## What you should do:
Each line of the material that mentions the word "chrome" is to be copied.

======== Dataset records

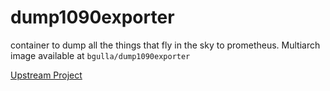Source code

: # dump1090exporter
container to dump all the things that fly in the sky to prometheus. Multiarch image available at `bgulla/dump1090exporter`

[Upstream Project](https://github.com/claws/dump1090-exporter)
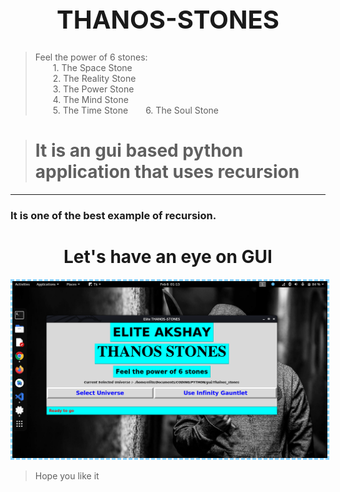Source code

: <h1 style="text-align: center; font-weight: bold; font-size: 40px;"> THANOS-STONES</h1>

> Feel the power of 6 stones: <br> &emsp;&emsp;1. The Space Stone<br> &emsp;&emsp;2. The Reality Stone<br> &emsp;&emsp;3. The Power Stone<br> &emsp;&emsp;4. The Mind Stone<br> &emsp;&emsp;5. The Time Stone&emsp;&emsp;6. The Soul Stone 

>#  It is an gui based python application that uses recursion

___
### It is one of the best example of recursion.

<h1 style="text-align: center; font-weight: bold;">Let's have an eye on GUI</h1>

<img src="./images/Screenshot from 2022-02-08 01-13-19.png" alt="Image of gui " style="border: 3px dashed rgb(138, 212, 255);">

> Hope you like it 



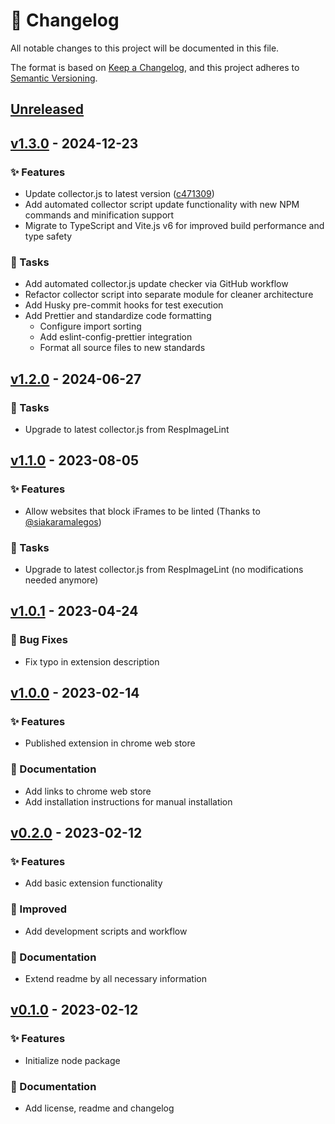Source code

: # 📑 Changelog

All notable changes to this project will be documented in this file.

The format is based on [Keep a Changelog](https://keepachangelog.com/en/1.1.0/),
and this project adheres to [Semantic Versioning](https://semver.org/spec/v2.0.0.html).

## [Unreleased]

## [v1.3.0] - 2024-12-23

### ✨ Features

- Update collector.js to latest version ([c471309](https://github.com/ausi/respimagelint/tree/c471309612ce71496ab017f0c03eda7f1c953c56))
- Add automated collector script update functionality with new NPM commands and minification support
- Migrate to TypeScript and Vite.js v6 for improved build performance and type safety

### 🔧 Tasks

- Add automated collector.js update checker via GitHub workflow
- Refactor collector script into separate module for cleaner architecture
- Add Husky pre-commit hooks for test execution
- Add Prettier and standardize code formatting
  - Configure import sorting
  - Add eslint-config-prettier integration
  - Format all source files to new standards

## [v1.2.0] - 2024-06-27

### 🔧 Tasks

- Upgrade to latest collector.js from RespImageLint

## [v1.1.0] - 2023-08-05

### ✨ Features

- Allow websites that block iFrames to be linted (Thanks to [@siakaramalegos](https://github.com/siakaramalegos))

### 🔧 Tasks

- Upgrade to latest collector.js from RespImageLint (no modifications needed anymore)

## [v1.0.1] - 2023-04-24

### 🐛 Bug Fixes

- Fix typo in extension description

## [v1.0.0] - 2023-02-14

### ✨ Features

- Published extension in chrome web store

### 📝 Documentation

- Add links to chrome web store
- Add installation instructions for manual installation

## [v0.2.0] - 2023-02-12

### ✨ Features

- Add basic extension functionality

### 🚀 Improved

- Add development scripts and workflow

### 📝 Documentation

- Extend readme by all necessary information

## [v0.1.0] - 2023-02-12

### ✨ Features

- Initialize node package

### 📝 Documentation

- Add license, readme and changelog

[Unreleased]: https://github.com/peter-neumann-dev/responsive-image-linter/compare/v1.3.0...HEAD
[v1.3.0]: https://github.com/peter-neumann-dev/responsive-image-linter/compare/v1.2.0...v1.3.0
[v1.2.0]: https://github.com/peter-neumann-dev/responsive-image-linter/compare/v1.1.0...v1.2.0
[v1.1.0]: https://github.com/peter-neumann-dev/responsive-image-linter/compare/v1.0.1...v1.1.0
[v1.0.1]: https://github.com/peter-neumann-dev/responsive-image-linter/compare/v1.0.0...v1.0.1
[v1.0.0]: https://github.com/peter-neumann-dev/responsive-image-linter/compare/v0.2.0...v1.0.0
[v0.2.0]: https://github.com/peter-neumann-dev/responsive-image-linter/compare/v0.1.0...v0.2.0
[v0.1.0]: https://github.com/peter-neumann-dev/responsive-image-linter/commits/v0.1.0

================
======== Dataset records

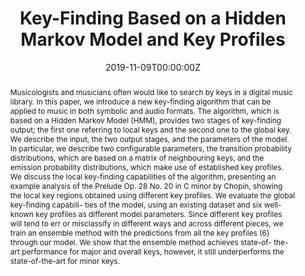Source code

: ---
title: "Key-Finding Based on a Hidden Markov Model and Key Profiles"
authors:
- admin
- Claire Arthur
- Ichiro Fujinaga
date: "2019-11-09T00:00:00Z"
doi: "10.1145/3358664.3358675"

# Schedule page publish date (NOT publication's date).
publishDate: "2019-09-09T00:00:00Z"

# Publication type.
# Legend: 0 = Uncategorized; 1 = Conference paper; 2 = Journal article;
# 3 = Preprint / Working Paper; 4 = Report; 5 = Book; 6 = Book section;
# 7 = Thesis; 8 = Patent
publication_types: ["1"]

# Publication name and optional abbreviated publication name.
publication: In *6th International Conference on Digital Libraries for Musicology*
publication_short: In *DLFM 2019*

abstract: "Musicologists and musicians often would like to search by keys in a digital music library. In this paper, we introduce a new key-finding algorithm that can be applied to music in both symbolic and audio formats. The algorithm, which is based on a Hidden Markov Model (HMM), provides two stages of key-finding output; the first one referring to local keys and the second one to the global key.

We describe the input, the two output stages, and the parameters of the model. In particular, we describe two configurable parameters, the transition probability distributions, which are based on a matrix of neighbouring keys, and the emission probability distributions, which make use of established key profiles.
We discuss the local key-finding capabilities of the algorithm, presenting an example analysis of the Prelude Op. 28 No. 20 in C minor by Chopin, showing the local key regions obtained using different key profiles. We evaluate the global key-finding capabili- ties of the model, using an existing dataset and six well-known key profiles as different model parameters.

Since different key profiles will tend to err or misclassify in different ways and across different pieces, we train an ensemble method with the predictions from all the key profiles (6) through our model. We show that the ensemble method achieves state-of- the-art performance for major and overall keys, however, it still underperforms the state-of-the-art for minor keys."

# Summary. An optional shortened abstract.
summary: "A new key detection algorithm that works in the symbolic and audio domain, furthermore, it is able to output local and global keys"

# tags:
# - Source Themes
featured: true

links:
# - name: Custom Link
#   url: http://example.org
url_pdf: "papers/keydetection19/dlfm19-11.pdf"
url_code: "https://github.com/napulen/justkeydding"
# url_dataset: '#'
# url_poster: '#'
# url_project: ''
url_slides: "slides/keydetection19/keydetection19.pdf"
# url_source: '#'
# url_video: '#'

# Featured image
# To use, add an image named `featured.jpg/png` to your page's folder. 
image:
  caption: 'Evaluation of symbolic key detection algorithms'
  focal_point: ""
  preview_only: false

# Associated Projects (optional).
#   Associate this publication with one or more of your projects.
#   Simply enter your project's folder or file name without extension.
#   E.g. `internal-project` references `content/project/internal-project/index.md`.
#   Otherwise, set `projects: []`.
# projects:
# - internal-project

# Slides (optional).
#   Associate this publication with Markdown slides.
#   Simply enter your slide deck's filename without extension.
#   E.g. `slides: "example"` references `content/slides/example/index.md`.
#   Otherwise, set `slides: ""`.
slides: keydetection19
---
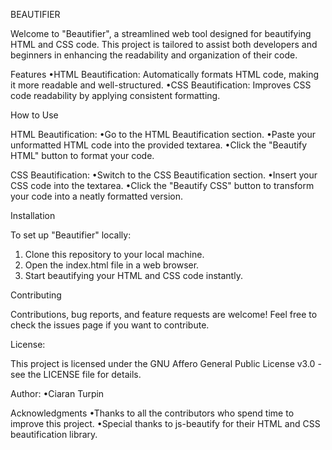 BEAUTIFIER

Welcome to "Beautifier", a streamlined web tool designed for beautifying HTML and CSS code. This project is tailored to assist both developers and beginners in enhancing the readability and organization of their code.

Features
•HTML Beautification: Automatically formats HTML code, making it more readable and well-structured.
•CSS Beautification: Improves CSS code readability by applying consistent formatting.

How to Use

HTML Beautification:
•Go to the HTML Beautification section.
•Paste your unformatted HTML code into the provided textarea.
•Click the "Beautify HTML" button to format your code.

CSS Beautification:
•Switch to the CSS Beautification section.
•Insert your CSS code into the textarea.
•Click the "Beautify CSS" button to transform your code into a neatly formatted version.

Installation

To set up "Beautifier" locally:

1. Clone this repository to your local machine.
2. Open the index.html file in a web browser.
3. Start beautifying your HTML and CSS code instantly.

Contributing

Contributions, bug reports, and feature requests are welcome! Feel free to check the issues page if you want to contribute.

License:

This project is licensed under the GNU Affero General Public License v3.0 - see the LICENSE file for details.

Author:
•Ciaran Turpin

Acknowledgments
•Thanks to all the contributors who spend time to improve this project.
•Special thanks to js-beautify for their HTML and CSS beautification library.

================
======== Dataset records

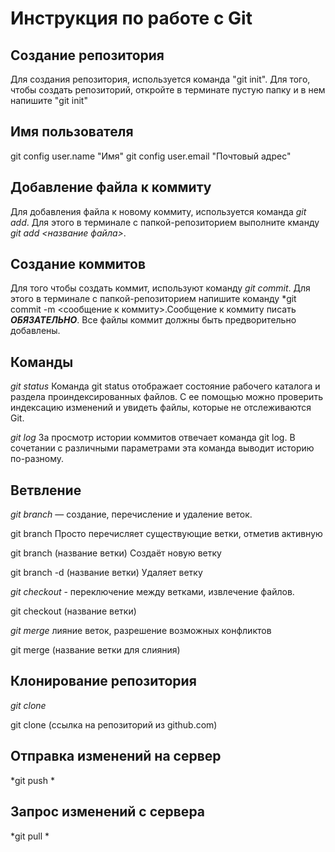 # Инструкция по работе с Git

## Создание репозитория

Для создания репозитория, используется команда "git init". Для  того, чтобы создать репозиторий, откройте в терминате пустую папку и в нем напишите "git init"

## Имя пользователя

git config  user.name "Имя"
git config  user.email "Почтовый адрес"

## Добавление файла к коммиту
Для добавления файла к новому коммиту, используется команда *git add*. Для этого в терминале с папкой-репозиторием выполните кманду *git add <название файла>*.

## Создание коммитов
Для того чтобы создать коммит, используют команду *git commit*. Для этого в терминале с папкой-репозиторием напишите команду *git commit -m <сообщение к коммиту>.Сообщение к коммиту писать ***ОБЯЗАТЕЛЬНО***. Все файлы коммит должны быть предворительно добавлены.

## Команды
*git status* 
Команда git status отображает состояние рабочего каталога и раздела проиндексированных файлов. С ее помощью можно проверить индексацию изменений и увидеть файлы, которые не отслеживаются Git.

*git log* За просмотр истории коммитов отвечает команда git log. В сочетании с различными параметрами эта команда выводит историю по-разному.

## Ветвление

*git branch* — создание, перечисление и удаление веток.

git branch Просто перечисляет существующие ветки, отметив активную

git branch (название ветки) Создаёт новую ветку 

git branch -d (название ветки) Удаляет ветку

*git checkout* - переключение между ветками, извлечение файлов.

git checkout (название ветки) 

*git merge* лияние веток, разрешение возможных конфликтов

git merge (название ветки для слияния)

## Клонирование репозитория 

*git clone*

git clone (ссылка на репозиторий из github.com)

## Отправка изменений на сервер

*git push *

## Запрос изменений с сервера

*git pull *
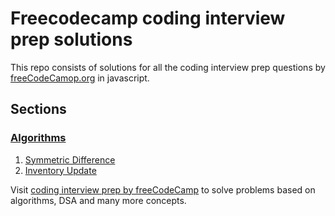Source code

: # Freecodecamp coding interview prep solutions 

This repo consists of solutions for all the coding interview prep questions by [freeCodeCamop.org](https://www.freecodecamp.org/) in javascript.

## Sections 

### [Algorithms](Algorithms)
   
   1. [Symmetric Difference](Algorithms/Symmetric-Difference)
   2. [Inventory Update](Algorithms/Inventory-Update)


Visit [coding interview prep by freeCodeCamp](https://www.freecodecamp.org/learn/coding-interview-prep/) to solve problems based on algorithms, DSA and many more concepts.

================

## Task response:
- Published extension in chrome web store
- Add links to chrome web store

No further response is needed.